<<<<
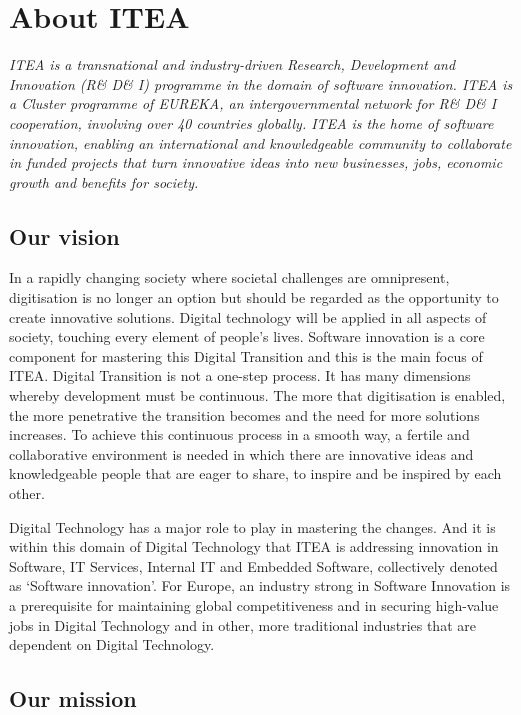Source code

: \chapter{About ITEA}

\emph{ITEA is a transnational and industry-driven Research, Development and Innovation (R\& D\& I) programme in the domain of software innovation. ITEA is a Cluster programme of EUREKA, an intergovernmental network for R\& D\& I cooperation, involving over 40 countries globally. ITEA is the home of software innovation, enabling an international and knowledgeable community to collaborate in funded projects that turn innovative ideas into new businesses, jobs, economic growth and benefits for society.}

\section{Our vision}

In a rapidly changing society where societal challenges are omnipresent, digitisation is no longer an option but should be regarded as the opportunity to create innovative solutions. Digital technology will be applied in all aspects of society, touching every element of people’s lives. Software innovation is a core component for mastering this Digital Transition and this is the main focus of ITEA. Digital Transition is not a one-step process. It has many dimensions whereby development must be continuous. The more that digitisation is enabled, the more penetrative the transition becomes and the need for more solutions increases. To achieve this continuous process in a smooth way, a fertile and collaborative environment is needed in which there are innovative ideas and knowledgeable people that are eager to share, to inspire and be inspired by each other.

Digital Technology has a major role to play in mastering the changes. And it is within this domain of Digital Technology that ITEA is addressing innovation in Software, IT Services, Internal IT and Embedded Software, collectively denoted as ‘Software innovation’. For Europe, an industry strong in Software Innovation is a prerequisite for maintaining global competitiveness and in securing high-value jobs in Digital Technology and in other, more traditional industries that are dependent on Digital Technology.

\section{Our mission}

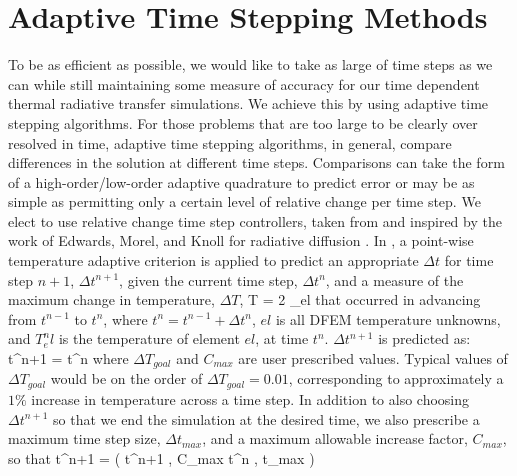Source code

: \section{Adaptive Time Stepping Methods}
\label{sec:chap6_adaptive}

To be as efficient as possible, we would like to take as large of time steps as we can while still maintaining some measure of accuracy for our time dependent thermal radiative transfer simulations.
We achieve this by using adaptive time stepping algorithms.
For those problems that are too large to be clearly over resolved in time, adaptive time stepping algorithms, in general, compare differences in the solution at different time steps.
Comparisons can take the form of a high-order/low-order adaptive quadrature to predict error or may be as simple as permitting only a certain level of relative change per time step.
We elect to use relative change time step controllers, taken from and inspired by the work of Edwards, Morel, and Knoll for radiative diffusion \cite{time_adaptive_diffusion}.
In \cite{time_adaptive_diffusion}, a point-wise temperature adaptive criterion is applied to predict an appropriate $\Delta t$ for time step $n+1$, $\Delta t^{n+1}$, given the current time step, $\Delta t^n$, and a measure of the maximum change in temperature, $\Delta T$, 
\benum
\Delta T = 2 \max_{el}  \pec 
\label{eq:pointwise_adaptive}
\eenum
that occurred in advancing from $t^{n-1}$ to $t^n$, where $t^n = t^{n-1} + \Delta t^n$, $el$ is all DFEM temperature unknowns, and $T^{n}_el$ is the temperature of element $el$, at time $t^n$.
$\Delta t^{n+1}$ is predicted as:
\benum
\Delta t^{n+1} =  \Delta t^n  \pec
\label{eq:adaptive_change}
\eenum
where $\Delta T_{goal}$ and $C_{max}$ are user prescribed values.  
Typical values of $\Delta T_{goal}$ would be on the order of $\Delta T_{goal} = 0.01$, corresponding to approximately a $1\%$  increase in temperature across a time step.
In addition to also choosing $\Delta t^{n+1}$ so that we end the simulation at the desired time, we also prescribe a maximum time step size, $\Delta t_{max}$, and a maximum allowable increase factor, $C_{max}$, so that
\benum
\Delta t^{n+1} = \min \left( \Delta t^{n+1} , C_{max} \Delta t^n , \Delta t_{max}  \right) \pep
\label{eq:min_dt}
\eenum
>>>>
• **WHAT IS BEING ASKED**
Scan the data for the word "radiative" and copy every line where it shows up.

• **REPLY TO THE TASK**
To be as efficient as possible, we would like to take as large of time steps as we can while still maintaining some measure of accuracy for our time dependent thermal radiative transfer simulations.
We elect to use relative change time step controllers, taken from and inspired by the work of Edwards, Morel, and Knoll for radiative diffusion \cite{time_adaptive_diffusion}.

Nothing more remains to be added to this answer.